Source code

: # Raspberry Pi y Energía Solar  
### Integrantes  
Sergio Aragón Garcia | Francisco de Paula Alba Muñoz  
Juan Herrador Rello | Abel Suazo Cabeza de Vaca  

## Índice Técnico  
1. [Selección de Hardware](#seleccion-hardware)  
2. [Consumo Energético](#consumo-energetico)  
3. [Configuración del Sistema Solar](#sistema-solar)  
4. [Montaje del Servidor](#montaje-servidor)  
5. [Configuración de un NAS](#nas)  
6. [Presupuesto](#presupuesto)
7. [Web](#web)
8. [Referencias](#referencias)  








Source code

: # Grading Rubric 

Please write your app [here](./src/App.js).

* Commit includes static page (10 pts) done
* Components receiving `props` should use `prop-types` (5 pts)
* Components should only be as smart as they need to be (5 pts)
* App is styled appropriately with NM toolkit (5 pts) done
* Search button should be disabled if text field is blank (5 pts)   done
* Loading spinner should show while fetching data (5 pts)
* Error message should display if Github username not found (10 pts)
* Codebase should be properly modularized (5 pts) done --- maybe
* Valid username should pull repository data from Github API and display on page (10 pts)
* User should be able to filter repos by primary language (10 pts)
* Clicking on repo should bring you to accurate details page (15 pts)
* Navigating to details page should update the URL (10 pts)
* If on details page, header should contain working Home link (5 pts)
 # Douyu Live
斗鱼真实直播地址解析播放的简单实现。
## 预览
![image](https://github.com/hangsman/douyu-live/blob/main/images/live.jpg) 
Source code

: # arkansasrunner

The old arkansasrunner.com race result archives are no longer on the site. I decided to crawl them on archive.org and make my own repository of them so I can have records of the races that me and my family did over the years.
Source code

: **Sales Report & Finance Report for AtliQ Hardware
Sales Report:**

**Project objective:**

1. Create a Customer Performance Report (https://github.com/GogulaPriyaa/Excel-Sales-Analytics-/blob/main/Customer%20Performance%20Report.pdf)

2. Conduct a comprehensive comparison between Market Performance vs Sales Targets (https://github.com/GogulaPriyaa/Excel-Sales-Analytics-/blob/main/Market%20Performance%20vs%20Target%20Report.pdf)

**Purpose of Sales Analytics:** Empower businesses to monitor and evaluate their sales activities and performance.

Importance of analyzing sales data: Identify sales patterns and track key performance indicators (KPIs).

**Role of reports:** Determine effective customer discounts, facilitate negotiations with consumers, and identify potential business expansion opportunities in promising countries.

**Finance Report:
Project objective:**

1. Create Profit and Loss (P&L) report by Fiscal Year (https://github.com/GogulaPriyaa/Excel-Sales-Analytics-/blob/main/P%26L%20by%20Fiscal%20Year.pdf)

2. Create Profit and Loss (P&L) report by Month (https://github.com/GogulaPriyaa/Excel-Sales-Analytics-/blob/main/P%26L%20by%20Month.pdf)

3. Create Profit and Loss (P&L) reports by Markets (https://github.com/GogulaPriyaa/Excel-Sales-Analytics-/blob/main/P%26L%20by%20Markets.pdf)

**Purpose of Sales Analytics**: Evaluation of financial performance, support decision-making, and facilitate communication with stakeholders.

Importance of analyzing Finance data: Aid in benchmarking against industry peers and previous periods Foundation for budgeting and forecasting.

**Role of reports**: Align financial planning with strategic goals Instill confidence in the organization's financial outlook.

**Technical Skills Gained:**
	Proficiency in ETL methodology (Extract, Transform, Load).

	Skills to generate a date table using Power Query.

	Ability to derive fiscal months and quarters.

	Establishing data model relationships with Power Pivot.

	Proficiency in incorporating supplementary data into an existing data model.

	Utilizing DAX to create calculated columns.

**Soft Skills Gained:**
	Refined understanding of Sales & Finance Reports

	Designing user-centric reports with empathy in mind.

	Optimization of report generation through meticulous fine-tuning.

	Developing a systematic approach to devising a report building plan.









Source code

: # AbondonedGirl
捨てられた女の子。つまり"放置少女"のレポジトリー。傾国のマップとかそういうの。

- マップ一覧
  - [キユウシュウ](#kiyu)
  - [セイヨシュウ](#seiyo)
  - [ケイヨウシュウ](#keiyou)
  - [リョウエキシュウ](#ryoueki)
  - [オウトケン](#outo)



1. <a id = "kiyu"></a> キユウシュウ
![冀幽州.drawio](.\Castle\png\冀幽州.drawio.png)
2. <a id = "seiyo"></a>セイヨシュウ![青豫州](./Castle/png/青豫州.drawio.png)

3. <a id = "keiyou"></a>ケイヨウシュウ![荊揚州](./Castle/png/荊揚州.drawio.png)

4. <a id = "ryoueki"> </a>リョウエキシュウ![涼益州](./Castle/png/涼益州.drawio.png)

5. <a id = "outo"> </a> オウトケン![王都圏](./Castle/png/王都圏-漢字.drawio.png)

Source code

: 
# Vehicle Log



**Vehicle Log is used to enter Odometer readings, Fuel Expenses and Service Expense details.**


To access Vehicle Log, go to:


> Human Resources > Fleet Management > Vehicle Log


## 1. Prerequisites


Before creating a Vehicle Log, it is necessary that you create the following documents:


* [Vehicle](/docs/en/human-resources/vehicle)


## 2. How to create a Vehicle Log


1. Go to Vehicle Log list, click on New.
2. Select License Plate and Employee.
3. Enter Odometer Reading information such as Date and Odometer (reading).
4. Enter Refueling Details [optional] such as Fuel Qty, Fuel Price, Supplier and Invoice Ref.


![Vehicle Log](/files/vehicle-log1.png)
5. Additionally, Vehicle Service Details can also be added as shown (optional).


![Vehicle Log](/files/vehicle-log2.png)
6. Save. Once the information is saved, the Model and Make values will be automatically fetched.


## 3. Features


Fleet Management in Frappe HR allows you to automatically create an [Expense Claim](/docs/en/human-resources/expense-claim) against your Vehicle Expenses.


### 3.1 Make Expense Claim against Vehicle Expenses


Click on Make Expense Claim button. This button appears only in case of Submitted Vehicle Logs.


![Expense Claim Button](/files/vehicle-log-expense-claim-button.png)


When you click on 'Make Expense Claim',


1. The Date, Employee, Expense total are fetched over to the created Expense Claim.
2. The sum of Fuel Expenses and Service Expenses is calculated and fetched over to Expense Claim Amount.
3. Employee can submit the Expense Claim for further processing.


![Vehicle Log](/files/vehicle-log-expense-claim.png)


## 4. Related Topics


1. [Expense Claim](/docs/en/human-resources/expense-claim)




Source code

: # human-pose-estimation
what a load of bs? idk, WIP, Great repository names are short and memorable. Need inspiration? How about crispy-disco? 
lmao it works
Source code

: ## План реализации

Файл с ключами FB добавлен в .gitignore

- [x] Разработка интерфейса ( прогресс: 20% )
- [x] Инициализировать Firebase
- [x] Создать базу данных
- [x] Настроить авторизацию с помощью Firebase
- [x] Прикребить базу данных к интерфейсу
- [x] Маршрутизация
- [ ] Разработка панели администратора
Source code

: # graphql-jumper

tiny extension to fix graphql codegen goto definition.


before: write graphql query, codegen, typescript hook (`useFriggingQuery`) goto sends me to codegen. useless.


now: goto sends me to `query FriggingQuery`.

• • • • •

▶ What you will do
From the top of the listing above, restate each line word for word up to and including the line with "2. [Consumo Energético](#consumo-energetico)"; add nothing else.

▶ Result for this exercise
Source code

: # Raspberry Pi y Energía Solar  
### Integrantes  
Sergio Aragón Garcia | Francisco de Paula Alba Muñoz  
Juan Herrador Rello | Abel Suazo Cabeza de Vaca  

## Índice Técnico  
1. [Selección de Hardware](#seleccion-hardware)  
2. [Consumo Energético](#consumo-energetico)  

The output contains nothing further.